Recorded data:
------------------------------------
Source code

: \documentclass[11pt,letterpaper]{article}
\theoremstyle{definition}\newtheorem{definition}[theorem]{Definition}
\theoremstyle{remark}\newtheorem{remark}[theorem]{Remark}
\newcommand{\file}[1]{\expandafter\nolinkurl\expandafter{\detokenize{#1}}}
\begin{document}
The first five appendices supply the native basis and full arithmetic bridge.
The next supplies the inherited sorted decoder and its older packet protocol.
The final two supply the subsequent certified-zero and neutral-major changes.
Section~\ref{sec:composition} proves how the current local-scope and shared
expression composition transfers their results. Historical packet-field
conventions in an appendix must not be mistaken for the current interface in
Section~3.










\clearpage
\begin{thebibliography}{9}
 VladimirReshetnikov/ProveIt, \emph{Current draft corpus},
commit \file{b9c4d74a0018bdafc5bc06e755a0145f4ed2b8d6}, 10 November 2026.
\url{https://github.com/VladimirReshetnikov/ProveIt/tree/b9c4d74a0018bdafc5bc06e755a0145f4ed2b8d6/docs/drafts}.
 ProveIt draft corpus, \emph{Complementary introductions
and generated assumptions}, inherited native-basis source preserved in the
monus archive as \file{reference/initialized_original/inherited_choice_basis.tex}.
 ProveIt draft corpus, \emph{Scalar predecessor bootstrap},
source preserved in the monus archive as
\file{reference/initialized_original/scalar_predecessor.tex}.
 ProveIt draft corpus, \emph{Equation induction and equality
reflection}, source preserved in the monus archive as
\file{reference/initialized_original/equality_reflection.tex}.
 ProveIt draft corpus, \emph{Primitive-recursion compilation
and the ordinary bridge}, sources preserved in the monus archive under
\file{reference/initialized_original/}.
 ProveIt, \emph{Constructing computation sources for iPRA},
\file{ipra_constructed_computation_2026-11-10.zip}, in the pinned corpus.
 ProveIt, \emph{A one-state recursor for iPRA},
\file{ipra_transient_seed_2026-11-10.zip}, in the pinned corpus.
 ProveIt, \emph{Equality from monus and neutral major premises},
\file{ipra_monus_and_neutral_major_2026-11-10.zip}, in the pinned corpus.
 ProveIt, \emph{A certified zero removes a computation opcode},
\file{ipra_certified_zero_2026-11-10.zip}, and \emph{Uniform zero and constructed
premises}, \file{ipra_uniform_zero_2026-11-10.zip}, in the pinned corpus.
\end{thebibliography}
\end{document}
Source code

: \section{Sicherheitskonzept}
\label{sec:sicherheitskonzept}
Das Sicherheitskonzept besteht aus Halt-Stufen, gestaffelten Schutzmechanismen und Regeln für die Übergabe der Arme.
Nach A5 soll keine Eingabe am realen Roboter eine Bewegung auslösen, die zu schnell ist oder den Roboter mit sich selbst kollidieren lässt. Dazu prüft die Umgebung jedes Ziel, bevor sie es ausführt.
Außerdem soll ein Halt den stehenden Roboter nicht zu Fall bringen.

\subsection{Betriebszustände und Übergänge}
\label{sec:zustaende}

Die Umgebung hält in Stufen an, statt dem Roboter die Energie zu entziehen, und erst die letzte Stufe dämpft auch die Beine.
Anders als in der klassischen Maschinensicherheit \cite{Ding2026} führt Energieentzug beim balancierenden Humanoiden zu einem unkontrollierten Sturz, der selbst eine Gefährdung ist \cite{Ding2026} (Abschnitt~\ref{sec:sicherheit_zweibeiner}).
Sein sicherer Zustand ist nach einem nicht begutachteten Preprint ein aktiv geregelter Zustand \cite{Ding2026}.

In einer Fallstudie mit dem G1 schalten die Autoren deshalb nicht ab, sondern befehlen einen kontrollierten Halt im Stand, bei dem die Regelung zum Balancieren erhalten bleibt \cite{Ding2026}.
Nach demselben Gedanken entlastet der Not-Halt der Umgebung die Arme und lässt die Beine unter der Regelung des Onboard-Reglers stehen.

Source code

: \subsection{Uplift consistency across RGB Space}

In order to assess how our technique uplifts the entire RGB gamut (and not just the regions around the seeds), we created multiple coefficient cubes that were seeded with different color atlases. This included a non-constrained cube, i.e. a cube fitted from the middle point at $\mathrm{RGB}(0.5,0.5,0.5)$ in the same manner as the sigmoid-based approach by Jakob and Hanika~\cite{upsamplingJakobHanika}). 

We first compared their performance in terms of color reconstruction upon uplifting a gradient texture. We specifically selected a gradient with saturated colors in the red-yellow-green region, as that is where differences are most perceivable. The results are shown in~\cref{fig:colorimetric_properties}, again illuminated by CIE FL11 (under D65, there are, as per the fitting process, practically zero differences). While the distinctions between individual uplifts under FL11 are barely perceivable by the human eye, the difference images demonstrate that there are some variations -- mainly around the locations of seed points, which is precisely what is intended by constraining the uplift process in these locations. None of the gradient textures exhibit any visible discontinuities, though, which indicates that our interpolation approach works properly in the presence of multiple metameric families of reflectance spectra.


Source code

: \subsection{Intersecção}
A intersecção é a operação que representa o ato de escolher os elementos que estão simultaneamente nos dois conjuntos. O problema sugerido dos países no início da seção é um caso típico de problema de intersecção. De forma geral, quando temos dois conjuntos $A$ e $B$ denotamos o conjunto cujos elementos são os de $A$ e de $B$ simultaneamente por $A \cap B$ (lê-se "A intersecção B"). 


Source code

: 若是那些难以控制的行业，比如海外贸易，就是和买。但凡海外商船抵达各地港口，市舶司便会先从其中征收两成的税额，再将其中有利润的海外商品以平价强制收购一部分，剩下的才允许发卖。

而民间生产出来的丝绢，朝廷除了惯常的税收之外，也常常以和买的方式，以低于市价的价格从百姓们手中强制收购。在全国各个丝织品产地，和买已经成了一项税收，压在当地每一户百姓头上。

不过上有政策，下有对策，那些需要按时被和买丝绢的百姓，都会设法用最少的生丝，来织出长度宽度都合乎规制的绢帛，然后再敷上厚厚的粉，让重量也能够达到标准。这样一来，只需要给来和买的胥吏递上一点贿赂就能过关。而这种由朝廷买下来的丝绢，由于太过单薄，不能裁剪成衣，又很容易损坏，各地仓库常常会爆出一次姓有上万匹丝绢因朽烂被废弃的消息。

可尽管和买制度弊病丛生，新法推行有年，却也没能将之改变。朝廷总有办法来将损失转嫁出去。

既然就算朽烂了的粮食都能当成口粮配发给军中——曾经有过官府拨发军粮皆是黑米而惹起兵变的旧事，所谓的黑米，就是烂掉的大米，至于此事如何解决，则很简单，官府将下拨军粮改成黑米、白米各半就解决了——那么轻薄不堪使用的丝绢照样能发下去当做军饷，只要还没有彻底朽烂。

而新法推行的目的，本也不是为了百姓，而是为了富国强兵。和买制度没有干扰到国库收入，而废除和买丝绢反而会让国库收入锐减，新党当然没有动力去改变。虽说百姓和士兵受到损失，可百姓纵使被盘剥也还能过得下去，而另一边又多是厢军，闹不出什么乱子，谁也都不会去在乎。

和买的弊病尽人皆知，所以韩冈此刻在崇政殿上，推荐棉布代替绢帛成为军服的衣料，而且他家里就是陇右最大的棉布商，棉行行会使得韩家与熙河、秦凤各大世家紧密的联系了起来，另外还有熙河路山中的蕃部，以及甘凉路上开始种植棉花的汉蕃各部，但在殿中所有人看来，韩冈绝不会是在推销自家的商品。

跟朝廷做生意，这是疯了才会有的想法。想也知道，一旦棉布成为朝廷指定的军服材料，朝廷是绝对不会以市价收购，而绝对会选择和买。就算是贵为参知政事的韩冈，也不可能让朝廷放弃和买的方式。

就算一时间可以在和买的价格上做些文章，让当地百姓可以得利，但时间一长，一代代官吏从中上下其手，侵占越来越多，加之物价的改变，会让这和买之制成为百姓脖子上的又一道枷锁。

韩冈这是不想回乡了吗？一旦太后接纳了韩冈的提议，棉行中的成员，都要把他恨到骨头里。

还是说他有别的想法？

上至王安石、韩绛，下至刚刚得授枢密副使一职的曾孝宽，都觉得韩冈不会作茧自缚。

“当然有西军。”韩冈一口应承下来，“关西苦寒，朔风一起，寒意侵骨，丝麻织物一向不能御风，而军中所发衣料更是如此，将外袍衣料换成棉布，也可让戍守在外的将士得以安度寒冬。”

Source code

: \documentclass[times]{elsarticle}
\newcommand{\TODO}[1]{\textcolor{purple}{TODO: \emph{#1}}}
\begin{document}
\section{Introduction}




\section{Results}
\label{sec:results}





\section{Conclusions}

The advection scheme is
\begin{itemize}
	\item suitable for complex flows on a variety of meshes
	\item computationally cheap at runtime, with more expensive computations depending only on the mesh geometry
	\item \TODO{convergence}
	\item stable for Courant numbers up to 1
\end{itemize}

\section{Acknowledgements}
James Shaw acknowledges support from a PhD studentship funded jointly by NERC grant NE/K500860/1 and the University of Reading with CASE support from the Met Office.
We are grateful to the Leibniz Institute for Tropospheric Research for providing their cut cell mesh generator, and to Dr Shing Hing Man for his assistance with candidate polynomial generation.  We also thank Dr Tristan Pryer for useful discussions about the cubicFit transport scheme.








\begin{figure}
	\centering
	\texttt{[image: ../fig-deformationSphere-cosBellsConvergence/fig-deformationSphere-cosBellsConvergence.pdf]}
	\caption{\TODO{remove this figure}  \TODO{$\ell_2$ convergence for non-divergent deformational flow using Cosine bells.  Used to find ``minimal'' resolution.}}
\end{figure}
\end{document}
------------------------------------
▶ **TASK DESCRIPTION**
In the records above, find each line that mentions the string "multiple", then copy it.

▶ **EXERCISE SOLUTION**
In order to assess how our technique uplifts the entire RGB gamut (and not just the regions around the seeds), we created multiple coefficient cubes that were seeded with different color atlases. This included a non-constrained cube, i.e. a cube fitted from the middle point at $\mathrm{RGB}(0.5,0.5,0.5)$ in the same manner as the sigmoid-based approach by Jakob and Hanika~\cite{upsamplingJakobHanika}). 
We first compared their performance in terms of color reconstruction upon uplifting a gradient texture. We specifically selected a gradient with saturated colors in the red-yellow-green region, as that is where differences are most perceivable. The results are shown in~\cref{fig:colorimetric_properties}, again illuminated by CIE FL11 (under D65, there are, as per the fitting process, practically zero differences). While the distinctions between individual uplifts under FL11 are barely perceivable by the human eye, the difference images demonstrate that there are some variations -- mainly around the locations of seed points, which is precisely what is intended by constraining the uplift process in these locations. None of the gradient textures exhibit any visible discontinuities, though, which indicates that our interpolation approach works properly in the presence of multiple metameric families of reflectance spectra.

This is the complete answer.